Algorithm

Jump Game II Algorithm

You're at the start of an array. Each element tells you the maximum distance you can jump forward from that position. Find the minimum number of jumps to ...

28 Mar 2024

Jump Game II Algorithm

You're at the start of an array. Each element tells you the maximum distance you can jump forward from that position. Find the minimum number of jumps to reach the end.

The Problem

Given nums = [2, 3, 1, 1, 4], return 2.

Jump from index 0 to index 1 (value 3), then jump 3 steps to the last index.

You're guaranteed to be able to reach the end.

The Greedy Insight

Think of it like BFS on the array. Each "level" is the set of positions reachable with one more jump. You want to know how many levels it takes to reach the end.

Track three things:

  • jumps — the current jump count.
  • currentEnd — the farthest index reachable with the current number of jumps.
  • farthest — the farthest index reachable with one more jump.

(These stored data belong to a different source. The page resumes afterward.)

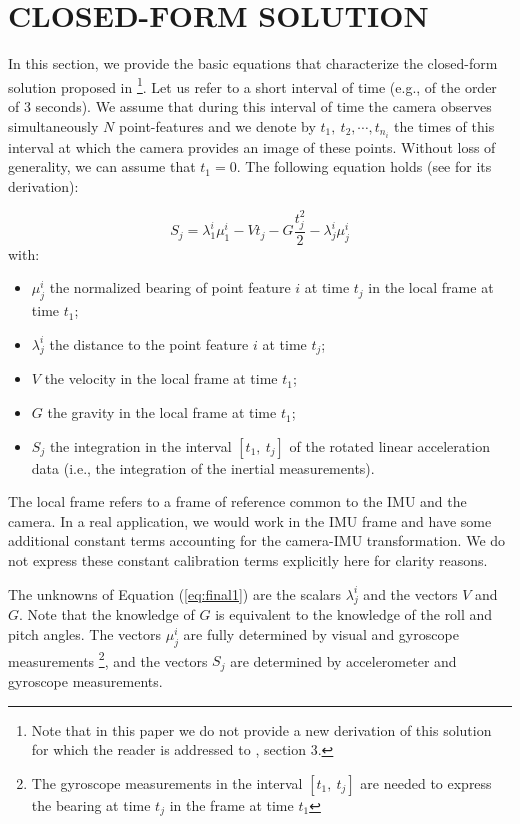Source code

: \documentclass[letterpaper, 10pt, conference, final]{ieeeconf}  %
\begin{document}
\section{CLOSED-FORM SOLUTION}\label{SectionCFS}

In this section, we provide the basic equations that characterize the closed-form solution proposed in \cite{Martinelli2014}\footnote{Note that in this paper we do not provide a new derivation of this solution for which the reader is addressed to \cite{Martinelli2014}, section 3.}.
Let us refer to a short interval of time (e.g., of the order of $3$ seconds). We assume that during this interval of time the camera observes simultaneously $N$ point-features and we denote by $t_1,~t_2,\cdots,t_{n_i}$ the times of this interval at which the camera provides an image of these points. Without loss of generality, we can assume that $t_1=0$.
The following equation holds (see \cite{Martinelli2014} for its derivation):


\begin{equation} \label{eq:final1}
S_j = \lambda_1^i\mu_1^i - V t_j - G \frac{t_j^2}{2} - \lambda^i_j \mu^i_j
\end{equation}
\noindent with:
\begin{itemize}
\item $\mu_j^i$ the normalized bearing of point feature $i$ at time $t_j$ in the local frame at time $t_1$;
\item $\lambda_j^i$ the distance to the point feature $i$ at time $t_j$;
\item $V$ the velocity in the local frame at time $t_1$;
\item $G$ the gravity in the local frame  at time $t_1$;
\item $S_j$ the integration in the interval $[t_1, ~t_j]$ of the rotated linear acceleration data (i.e., the integration of the inertial measurements).
\end{itemize}


The local frame refers to a frame of reference common to the IMU and the camera.
In a real application, we would work in the IMU frame and have some additional constant terms
accounting for the camera-IMU transformation.
We do not express these constant calibration terms explicitly here for clarity reasons.

The unknowns of Equation (\ref{eq:final1}) are the scalars $\lambda_j^i$ and the vectors $V$ and $G$.
Note that the knowledge of $G$ is equivalent to the knowledge of the roll and pitch angles.
The vectors $\mu_j^i$ are fully determined by visual and gyroscope measurements \footnote{The gyroscope measurements in the interval $[t_1, ~t_j]$ are needed to express the bearing at time $t_j$ in the frame at time $t_1$},
and the vectors $S_j$ are determined by accelerometer and gyroscope measurements.
\end{document}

When you pass currentEnd, you must take another jump.

The Code

Javascript
function jump(nums) {
  let jumps = 0;
  let currentEnd = 0;
  let farthest = 0;

  for (let i = 0; i < nums.length - 1; i++) {
    farthest = Math.max(farthest, i + nums[i]);

    if (i === currentEnd) {
      jumps++;
      currentEnd = farthest;
    }
  }

  return jumps;
}

console.log(jump([2, 3, 1, 1, 4])); // 2
console.log(jump([2, 3, 0, 1, 4])); // 2

Walkthrough

nums = [2, 3, 1, 1, 4]

  • i=0: farthest = max(0, 0+2) = 2. i === currentEnd(0), so jump. jumps=1, currentEnd=2.
  • i=1: farthest = max(2, 1+3) = 4. Not at currentEnd yet.
  • i=2: farthest = max(4, 2+1) = 4. i === currentEnd(2), so jump. jumps=2, currentEnd=4.
  • i=3: already past the loop (we stop at nums.length - 1 = 3, but farthest >= last index).

Result: 2 jumps.

Complexity

  • Time: O(n) — single pass.
  • Space: O(1) — three variables.

The Trade-off

This greedy approach is optimal for the basic problem. But if each jump had different costs (not just counting jumps), you'd need dynamic programming or Dijkstra's algorithm to find the minimum-cost path.